==== EXTRACTED MATERIAL ====

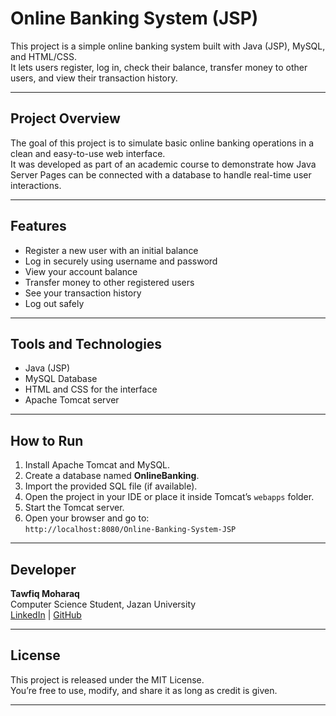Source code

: # Online Banking System (JSP)

This project is a simple online banking system built with Java (JSP), MySQL, and HTML/CSS.  
It lets users register, log in, check their balance, transfer money to other users, and view their transaction history.  

---

## Project Overview
The goal of this project is to simulate basic online banking operations in a clean and easy-to-use web interface.  
It was developed as part of an academic course to demonstrate how Java Server Pages can be connected with a database to handle real-time user interactions.

---

## Features
- Register a new user with an initial balance  
- Log in securely using username and password  
- View your account balance  
- Transfer money to other registered users  
- See your transaction history  
- Log out safely  

---

## Tools and Technologies
- Java (JSP)
- MySQL Database
- HTML and CSS for the interface
- Apache Tomcat server

---

## How to Run
1. Install Apache Tomcat and MySQL.
2. Create a database named **OnlineBanking**.
3. Import the provided SQL file (if available).
4. Open the project in your IDE or place it inside Tomcat’s `webapps` folder.
5. Start the Tomcat server.
6. Open your browser and go to:  
   `http://localhost:8080/Online-Banking-System-JSP`

---

## Developer
**Tawfiq Moharaq**  
Computer Science Student, Jazan University  
[LinkedIn](www.linkedin.com/in/tawfiq-moharaq-1a37ba2a3) | [GitHub](https://github.com/TawfiqMoharaq)

---

## License
This project is released under the MIT License.  
You’re free to use, modify, and share it as long as credit is given.

---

====

WHAT TO DO: Go through the records and pull out each line that includes the word "Java".

REPLY TO THE EXERCISE:
This project is a simple online banking system built with Java (JSP), MySQL, and HTML/CSS.  
It was developed as part of an academic course to demonstrate how Java Server Pages can be connected with a database to handle real-time user interactions.
- Java (JSP)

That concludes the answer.